The College was founded in 1903 by the Sisters of Mercy and was originally known as Arranmore, a name taken from Arranmore Island off Ireland’s Donegal coast, with its official title being Our Lady of Perpetual Succour School.

The first Mass was said on the 27 May 1903, and in April of the next year a new church-school building was ready for use and the sisters moved to Leederville. They lived in a cottage on the corner of Marian and Shakespeare Street. The school was facing Marian Street and was situated where the main playing/recreation area is located now. The Convent and the school were very much intertwined. In the early days and during the war, 12 girls boarded at Arranmore.

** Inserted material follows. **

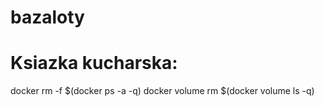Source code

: # bazaloty




# Ksiazka kucharska:

 docker rm -f $(docker ps -a -q)
 docker volume rm $(docker volume ls -q)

A purpose-built Convent was opened on the 21 November 1933 and was known as St Mary’s Convent under the patronage of Our Lady of Perpetual Succour.

Both girls and boys attended this school from kindergarten to seventh grade, at which point the boys left to continue their education elsewhere. The girls usually continued on to the high school as it was then known.

In 1942, Monsignor Moloney invited the Christian Brothers to come to Leederville and start a boys’ only school commencing at Grade 4 and the Brothers enrolled, in the next few years, boys from Grade 4 to Leaving Certificate.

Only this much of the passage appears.